Not one to confine his activity to just thinking, Hoffman has thrown himself into a plethora of activities designed to make Grand Rapids more “livable” and attractive.

He was a member of the 2000 Grand Rapids Master Plan Revision Committee and served as its chair until the revised master plan’s adoption in 2002. He is on the Green Grand Rapids Committee and chaired that from 2007 to 2009. He is a member of the Downtown development Authority framework steering committee. He worked with the John Ball Park Neighborhood Association on preserving John Ball Park when it was threatened by development, and with the North Park neighbors on preserving the historic North Park Bridge. He has been on the Grand Rapids Parking Commission for eight years, six of them as chair.

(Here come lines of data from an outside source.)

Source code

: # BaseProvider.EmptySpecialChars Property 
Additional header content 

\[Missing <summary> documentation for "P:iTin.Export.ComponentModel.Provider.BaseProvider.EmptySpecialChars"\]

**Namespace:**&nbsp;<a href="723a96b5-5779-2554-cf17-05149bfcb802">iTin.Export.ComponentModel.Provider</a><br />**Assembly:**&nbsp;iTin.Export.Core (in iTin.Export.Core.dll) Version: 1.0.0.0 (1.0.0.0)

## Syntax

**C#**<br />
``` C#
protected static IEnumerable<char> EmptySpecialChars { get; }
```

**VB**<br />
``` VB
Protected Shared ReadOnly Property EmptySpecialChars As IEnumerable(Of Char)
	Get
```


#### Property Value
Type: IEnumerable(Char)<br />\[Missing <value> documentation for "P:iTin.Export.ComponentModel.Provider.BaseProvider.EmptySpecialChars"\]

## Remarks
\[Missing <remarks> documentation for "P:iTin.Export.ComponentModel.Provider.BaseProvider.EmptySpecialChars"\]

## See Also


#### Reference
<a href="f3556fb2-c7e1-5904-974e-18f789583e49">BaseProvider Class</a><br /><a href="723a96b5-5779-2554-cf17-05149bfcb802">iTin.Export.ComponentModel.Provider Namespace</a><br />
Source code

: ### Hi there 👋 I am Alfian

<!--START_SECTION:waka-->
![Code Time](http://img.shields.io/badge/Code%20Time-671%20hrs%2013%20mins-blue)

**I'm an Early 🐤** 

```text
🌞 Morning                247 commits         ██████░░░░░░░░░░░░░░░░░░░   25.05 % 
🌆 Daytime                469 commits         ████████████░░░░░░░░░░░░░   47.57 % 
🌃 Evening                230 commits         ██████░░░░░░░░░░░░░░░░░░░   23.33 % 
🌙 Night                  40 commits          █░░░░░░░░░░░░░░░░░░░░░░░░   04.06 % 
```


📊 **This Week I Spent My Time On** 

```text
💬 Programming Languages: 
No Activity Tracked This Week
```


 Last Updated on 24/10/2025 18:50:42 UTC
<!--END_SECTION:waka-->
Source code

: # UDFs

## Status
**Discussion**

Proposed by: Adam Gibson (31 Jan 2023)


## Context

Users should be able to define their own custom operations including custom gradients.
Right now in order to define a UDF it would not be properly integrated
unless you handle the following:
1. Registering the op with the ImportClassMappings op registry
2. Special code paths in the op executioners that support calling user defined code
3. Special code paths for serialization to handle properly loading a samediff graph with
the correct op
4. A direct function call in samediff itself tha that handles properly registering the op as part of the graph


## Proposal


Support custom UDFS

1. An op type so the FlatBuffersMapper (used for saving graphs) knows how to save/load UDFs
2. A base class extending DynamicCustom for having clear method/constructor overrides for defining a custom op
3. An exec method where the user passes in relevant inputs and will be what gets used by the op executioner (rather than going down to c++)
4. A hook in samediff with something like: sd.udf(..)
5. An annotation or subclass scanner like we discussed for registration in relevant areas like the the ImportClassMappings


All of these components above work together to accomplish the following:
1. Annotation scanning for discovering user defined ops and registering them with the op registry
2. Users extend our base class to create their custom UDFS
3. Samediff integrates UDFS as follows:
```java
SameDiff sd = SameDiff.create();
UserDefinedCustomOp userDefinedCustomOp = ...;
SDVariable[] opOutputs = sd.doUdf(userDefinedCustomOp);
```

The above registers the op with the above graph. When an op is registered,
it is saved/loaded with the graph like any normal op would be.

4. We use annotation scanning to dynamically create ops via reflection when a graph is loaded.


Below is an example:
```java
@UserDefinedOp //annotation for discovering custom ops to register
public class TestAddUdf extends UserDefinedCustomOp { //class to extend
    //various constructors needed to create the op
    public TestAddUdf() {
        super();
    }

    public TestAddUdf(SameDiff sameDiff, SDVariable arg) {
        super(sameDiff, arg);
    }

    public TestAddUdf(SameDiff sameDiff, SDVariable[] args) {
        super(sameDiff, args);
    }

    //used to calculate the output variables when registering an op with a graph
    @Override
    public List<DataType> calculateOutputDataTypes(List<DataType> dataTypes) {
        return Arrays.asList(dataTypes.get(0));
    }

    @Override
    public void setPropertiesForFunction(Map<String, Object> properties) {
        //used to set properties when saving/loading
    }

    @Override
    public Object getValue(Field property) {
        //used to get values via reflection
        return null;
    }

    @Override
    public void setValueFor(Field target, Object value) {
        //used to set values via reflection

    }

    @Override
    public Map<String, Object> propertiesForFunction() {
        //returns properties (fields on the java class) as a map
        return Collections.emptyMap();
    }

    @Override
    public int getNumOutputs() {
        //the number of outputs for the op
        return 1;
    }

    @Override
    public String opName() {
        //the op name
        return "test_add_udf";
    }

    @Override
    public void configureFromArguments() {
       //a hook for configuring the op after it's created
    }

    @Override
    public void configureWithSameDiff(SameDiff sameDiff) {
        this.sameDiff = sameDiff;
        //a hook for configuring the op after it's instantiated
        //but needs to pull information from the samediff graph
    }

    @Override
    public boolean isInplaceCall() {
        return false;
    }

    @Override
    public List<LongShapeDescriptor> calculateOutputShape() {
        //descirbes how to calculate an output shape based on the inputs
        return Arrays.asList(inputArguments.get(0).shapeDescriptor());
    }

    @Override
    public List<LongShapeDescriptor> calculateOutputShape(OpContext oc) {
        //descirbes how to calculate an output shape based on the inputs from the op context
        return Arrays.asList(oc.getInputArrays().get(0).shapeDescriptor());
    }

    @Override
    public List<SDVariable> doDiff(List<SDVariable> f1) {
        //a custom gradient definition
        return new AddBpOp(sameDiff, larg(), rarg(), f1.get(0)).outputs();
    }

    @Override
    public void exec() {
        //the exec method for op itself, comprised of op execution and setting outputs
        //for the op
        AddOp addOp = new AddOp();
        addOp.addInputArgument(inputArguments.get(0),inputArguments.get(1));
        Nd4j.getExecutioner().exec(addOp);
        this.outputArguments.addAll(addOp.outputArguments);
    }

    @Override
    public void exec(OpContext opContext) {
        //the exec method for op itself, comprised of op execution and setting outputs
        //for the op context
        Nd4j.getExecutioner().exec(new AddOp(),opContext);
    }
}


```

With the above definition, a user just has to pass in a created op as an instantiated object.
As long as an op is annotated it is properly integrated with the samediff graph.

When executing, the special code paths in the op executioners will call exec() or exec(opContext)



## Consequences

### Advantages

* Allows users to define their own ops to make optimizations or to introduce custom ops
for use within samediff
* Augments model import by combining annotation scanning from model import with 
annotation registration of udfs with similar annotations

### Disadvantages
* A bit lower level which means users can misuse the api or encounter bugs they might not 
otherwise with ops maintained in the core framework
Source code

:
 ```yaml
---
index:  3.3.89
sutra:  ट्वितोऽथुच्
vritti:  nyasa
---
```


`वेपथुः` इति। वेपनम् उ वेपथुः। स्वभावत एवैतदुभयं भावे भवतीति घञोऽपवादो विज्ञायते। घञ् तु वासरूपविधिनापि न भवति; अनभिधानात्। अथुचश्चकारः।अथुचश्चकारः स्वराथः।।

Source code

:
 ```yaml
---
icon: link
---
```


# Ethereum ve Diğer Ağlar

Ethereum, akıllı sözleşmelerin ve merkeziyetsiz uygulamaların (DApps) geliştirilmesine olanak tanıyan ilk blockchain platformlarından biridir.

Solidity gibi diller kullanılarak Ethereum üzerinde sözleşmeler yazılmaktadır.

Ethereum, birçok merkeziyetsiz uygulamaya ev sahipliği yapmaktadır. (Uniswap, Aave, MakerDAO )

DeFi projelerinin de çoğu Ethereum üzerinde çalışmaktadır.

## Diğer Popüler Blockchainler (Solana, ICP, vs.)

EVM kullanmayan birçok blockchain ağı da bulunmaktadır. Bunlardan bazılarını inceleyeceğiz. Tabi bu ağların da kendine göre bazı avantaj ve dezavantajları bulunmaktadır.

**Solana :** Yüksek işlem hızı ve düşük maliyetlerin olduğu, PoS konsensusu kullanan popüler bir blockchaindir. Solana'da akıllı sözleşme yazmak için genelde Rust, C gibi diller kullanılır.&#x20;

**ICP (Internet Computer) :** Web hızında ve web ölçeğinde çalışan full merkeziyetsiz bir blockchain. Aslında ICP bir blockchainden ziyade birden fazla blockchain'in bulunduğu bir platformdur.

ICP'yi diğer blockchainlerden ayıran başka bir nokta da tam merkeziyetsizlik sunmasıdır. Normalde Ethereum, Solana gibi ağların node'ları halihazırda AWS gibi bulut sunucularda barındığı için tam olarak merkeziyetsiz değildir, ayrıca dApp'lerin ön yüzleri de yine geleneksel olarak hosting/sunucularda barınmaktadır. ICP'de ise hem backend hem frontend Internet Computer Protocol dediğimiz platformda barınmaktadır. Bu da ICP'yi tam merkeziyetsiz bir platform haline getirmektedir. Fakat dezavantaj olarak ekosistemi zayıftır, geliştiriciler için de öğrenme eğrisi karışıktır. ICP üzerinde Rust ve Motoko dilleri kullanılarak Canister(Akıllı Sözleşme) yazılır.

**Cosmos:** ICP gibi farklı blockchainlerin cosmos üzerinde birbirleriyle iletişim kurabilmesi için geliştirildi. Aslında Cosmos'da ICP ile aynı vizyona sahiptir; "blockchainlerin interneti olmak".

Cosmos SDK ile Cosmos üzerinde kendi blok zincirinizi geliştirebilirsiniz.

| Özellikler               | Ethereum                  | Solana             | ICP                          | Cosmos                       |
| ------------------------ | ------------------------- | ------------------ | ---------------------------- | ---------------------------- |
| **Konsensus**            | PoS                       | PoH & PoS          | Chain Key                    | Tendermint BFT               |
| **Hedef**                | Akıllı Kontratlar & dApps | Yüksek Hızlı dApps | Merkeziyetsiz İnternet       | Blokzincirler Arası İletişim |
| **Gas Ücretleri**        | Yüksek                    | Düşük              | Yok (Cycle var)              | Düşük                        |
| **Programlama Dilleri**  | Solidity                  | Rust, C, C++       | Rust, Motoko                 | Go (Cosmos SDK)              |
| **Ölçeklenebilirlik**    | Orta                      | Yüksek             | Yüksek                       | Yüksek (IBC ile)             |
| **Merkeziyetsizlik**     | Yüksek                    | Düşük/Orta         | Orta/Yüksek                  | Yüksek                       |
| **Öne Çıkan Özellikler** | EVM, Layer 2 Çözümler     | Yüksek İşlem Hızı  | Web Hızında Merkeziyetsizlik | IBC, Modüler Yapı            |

He has worked on revitalization projects in the East Hills neighborhood, including such projects as the Inner City Christian Federation building and the East Hills Center, in addition to Green Well Restaurant and the townhouses near it. Hoffman confesses he was completely perplexed by the recent controversy surrounding the redevelopment. “The last threat  targeted the new townhouses, but that didn’t force anyone out of their homes; that was a parking lot, they tore down those houses in the 1950s.” He observes, acknowledging that it’s a cliché, that the crisis seems to have brought the neighborhood closer together.

He was a long-time board member of St. Andrews School where his daughter attended, which he regarded as “a model urban school for racial and income diversity and educational excellence.” He and his wife fought the diocese in having it torn down, but “we lost that one.”

His latest foray into the public arena has been as part of the Interurban Transportation Partnership or ITP, which oversees the Rapid and took over from GRATA (Grand Rapids Area Transit Authority). He worked hard to have the recent millage passed.

Hoffman comments, “It’s now our responsibility to implement our plan and I do believe that when people see the results of the millage — we have five years now to make our impression on the community — I think people will be positive about the millage.”

But Hoffman’s practice is not limited to matters that move forward his own commitments. “It’s nice not to  have all your eggs in one basket,” he comments. His biography lists his major areas of practice as insurance and real estate, including tax credit financing and historic preservation and planning issues, but he says recently he has taken some cases representing insurance companies against fraudulent claims against health care providers, and is doing some estate work as well as other general civil litigation.

A native of Grand Rapids, he graduated from Creston High School and went on to get his undergraduate degree from the University of Michigan and his J.D. from U of M School of Law in 1976.

All the attorneys who formed Kuiper Orlebeke PC, which took the names of Tom Kuiper and Tim Orlebeke, left Wheeler Upham five or six years ago. Grand Rapids Magazine’s Readers Choice Poll named Kuiper Orlebeke its 2010-2011 Best Law Firm, a big honor for a relatively new firm.

It is clear that Hoffman greatly admires Tim Orlebeke, who returned the favor by nominating him for the Worsfold Award. Hoffman adds that another strong mentor and influence has been John Logie, the former mayor of Grand Rapids.

“We live a couple blocks from the Logies and have been friends with them for a long long time. He’s a great historic preservationist and did the legal work for the Heritage Hill Historic District designation.”

Hoffman says he is concerned about the state historic preservation tax incentives being abolished, but there are still Federal incentives in place.

About the award he says, “I was touched by it, touched by Tim’s nomination and remarks,  and it was a special honor to be recognized by the Bar.”